La bruja “representaba la violación de los peores tabúes
(la mujer con posesión de saberes y con voluntad sobre su cuerpo), el
modelo de una humanidad que se desviaba completamente de Dios”, pero la
coqueta, en sus gestos vanidosos, no se quedaba atrás. El disciplinamiento
de los cuerpos (y las costumbres) acarreaba, como operación necesaria,
establecer el distanciamiento físico como norma: el progreso era alejarse
de la animalidad para acercarse a civilización, con lo cual el control
de los impulsos y todo lo que pudiera relacionar a los humanos con el reino
animal debía ser objeto de un prolijo, obsesivo borramiento. En pleno
reinado de la enseñanza de buenos modales, la vista, sentido que solamente
necesitaba de la lejanía, ganaba prestigio, mientras que el olfato, ese
resabio de las conductas primitivas, transitaba un camino oscuro. “Satanás
reinaba sobre el olfato”, y sólo el olor a santidad de los cadáveres
bendecidos por la gracia divina se salvaban de oler espantosamente mal, algo
que indicaba “a la vez la presencia del pecado y la enfermedad”.
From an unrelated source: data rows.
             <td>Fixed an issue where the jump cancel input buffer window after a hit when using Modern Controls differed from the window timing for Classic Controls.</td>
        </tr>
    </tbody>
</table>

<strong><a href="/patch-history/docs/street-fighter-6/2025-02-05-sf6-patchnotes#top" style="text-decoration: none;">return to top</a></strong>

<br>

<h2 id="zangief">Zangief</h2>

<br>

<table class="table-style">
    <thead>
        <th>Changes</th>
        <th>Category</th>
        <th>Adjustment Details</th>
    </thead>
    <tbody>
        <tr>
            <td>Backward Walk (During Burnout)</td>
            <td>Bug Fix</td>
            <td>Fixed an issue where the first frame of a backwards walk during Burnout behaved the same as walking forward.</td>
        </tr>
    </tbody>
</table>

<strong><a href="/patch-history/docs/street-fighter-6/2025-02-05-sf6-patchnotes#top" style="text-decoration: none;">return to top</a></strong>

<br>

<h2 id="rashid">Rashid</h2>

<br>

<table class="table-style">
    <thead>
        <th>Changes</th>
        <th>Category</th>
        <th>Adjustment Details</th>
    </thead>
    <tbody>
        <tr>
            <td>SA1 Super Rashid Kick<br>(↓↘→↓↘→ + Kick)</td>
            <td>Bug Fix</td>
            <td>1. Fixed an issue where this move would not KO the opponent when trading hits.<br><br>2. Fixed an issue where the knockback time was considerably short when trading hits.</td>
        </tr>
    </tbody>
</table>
Durante el período menstrual (y los días comunes y corrientes,
como predicaban los eruditos), adivinen quiénes olían mal de acuerdo
con los gustos exquisitos de sus contemporáneos, y si se ponían
demasiado perfume, a qué poder oscuro se acercarían las coquetas...
Ya lo decía la Biblia (en un pasaje de Isaías) al señalar
que las hijas de Sión recibían el peor de los castigos al obtener
el opuesto de lo que pedían: “Y en lugar de un dulce aroma será
un hedor”. Es que, como señala Muchembled, también “la
inhibición olfativa occidental había comenzado con una correlación
explícita entre el sexo y el perfume usado en demasía por las
mujeres”.
Cualquier parecido con mitos y publicidades actuales no es pura coincidencia.